FRANCIS BANNERMAN, the noted
merchant and authority on war weapons, is the sixth Frank from the first
Frank Bannerman, standard-bearer of the Glencoe MacDonalds, who escaped
the massacre of 1692 by sailing to the Irish coast. His descendants
remained in Antrim for 150 years, intermarrying with Scottish settlers. In
1845, Mr. Bannerman's father removed to Dundee, Scotland, where Francis VI
was born, March 24, 1851. He came with his parents to the United States in
1854 and has resided in Brooklyn since 1856. The eldest son in each
generation is always named Frank. The surname originated at Bannockburn,
where an ancestor rescued the clan pennant, whereupon Bruce cut off the
streamer from the Royal ensign and conferred upon him the honour of
"bannerman."
Young Francis left school at ten,
when in 1861 his father went to the war. He secured employment in a
lawyer’s office at two dollars a week, each morning, before going to the
law-office, supplying with newspapers the officers of the warships
anchored off the Brooklyn Navy Yard, near his home. Summer evenings, after
work hours, he dragged the river with a grapple for bits of chain and
rope, which he sold to junkmen. When his father returned disabled, he
became a dealer in the material the boy collected, with a storehouse at 18
Little Street, also attending the Navy auctions, and later established a
ship-chandlery business at 14 Atlantic Avenue. Frank went back to school
for a time and won the scholarship for Cornell University, but could not
accept owing to his father’s war disability requiring his assistance in
carrying on the business.
In 1872, Francis began business for
himself, attending army auctions and, noting the destruction of useful and
historic war weapons for old metal, began buying them and sending out an
illustrated catalog to collectors. He also supplied frontiersmen with
fowling-pieces made over from the old army rifles, which he also altered
into Quaker guns for boys’ brigades and military schools. The Assistant
Chief of Ordnance stated that "Bannerman has done so much good toward
training the youth of America with his Quaker drill guns that the United
States could well afford to pay him a bounty on each gun made." He opened
stores in New York City first at 118 Broad Street, then 27 Front Street,
and finally, in 1897, at 579 Broadway, where he fitted out many regiments
for the Spanish-American War. After the war, he purchased from the United
States Government over 90 per cent. of the captured war material, and
bought historic Polopel’s Island, in the Hudson Highlands opposite
Cornwall, known to the public as Bannerman's Island, and erected large
arsenals patterned after the Scottish baronial castles. This beautiful
island, 13 acres in extent, he also makes his summer home. In 1905, he
bought 501 Broadway from the trustees of the Metropolitan Museum, who
greatly "reduced the price in recognition of his maintenance of a Free
Public War Museum." The building has seven floors, 40,000 square feet,
devoted to museum and salesroom. The collection contains ancient and
modern weapons from every country covering hundreds of years. All his
goods are sold on Government auction sale terms—cash with order. Even the
Standard Oil Company in purchasing had to send check with order.

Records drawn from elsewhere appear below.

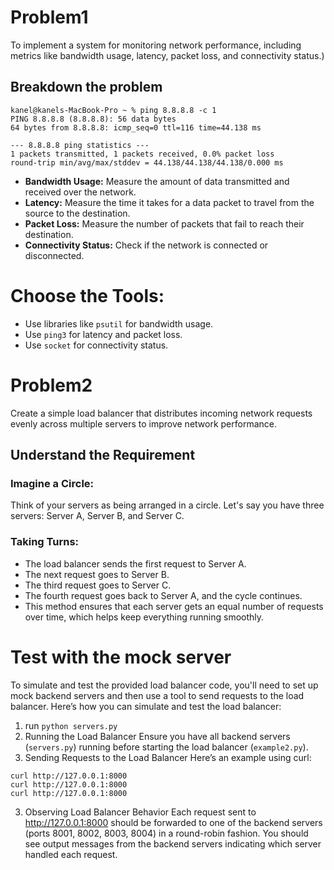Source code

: # Problem1
To implement a system for monitoring network performance, including metrics like bandwidth usage, latency, packet loss, and connectivity status.)
## Breakdown the problem
```
kanel@kanels-MacBook-Pro ~ % ping 8.8.8.8 -c 1
PING 8.8.8.8 (8.8.8.8): 56 data bytes
64 bytes from 8.8.8.8: icmp_seq=0 ttl=116 time=44.138 ms

--- 8.8.8.8 ping statistics ---
1 packets transmitted, 1 packets received, 0.0% packet loss
round-trip min/avg/max/stddev = 44.138/44.138/44.138/0.000 ms

```
- **Bandwidth Usage:** Measure the amount of data transmitted and received over the network.
- **Latency:** Measure the time it takes for a data packet to travel from the source to the destination.
- **Packet Loss:** Measure the number of packets that fail to reach their destination.
- **Connectivity Status:** Check if the network is connected or disconnected.

# Choose the Tools:
- Use libraries like `psutil` for bandwidth usage.
- Use `ping3` for latency and packet loss.
- Use `socket` for connectivity status.

# Problem2
Create a simple load balancer that distributes incoming network requests evenly across multiple servers to improve network performance.

## Understand the Requirement 
### Imagine a Circle:
Think of your servers as being arranged in a circle. 
Let's say you have three servers: Server A, Server B, and Server C.

### Taking Turns:
- The load balancer sends the first request to Server A.
- The next request goes to Server B.
- The third request goes to Server C.
- The fourth request goes back to Server A, and the cycle continues.
- This method ensures that each server gets an equal number of requests over time, which helps keep everything running smoothly.

# Test with the mock server

To simulate and test the provided load balancer code, you'll need to set up mock backend servers and then use a tool to send requests to the load balancer. Here’s how you can simulate and test the load balancer:
1. run `python servers.py`
2. Running the Load Balancer
Ensure you have all backend servers (`servers.py`) running before starting the load balancer (`example2.py`).
3. Sending Requests to the Load Balancer 
Here’s an example using curl:

```curl http://127.0.0.1:8000
curl http://127.0.0.1:8000
curl http://127.0.0.1:8000
curl http://127.0.0.1:8000
```
3. Observing Load Balancer Behavior
Each request sent to http://127.0.0.1:8000 should be forwarded to one of the backend servers (ports 8001, 8002, 8003, 8004) in a round-robin fashion.
You should see output messages from the backend servers indicating which server handled each request.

Mr. Bannerman is not only the
largest dealer in the world, but is the acknowledged founder of the
military goods business and the foremost authority on military supplies.
His illustrated catalog, of more than 400 pages, is known to collectors as
the best book on the subject. At the request of the Government, he has in
preparation a History of War Weapons. He originated the "sealed
bid" plan of selling obsolete Government stores. His goods go all over the
world. A large number of transactions have been with Central and South
American countries; but he has consistently refused to sell to
revolutionists, or to minors or irresponsible persons—he recently
cancelled a large order, and refunded the money, when he discovered it was
from revolutionists. His stock and facilities are so extensive that he
once converted a large ocean steamer into a warship and delivered it in
one week. At the outbreak of the European War, in 1914, in seven weeks he
supplied the French Army with 8,000 saddles, and as a loyal Scot, donated
thousands of rifles, cartridges, etc., to the British Army.
While on a business trip to Europe
in 1872, he visited his grand- mother in Ulster. There he met Helen Boyce,
of Huguenot-Scotch-Irish descent, to whom he was married, June 8, 1872, in
Ballymena, by Rev. Frederick Buick who had married his father. They have
three sons: Frank VII, David Boyce, and Walter Bruce; one daughter died in
infancy. The two eldest sons are in business with their father. Walter
Bruce is a physician in Bridgewater, Mass.
Mr. Bannerman is a most genial and
energetic man. Notwithstanding his busy life, he is active in
philanthropic and Christian work. He is a great lover of boys, and in
connection with boys’ club church work for years has devoted one evening
in the week to studying with them the Sunday-School lesson. He is a member
of the St. Andrew's and many other societies, and was an organizer and one
of the first trustees of the Caledonian Hospital.